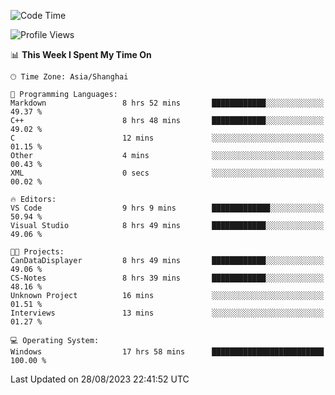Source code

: <!--START_SECTION:waka-->
![Code Time](http://img.shields.io/badge/Code%20Time-1%2C200%20hrs%2010%20mins-blue)

![Profile Views](http://img.shields.io/badge/Profile%20Views-0-blue)

📊 **This Week I Spent My Time On** 

```text
🕑︎ Time Zone: Asia/Shanghai

💬 Programming Languages: 
Markdown                 8 hrs 52 mins       ████████████░░░░░░░░░░░░░   49.37 % 
C++                      8 hrs 48 mins       ████████████░░░░░░░░░░░░░   49.02 % 
C                        12 mins             ░░░░░░░░░░░░░░░░░░░░░░░░░   01.15 % 
Other                    4 mins              ░░░░░░░░░░░░░░░░░░░░░░░░░   00.43 % 
XML                      0 secs              ░░░░░░░░░░░░░░░░░░░░░░░░░   00.02 % 

🔥 Editors: 
VS Code                  9 hrs 9 mins        █████████████░░░░░░░░░░░░   50.94 % 
Visual Studio            8 hrs 49 mins       ████████████░░░░░░░░░░░░░   49.06 % 

🐱‍💻 Projects: 
CanDataDisplayer         8 hrs 49 mins       ████████████░░░░░░░░░░░░░   49.06 % 
CS-Notes                 8 hrs 39 mins       ████████████░░░░░░░░░░░░░   48.16 % 
Unknown Project          16 mins             ░░░░░░░░░░░░░░░░░░░░░░░░░   01.51 % 
Interviews               13 mins             ░░░░░░░░░░░░░░░░░░░░░░░░░   01.27 % 

💻 Operating System: 
Windows                  17 hrs 58 mins      █████████████████████████   100.00 % 
```


 Last Updated on 28/08/2023 22:41:52 UTC
<!--END_SECTION:waka-->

#### What needs to be done:
Within the data above, pick out all lines holding the word "shields".

#### Solved problem:
![Code Time](http://img.shields.io/badge/Code%20Time-1%2C200%20hrs%2010%20mins-blue)
![Profile Views](http://img.shields.io/badge/Profile%20Views-0-blue)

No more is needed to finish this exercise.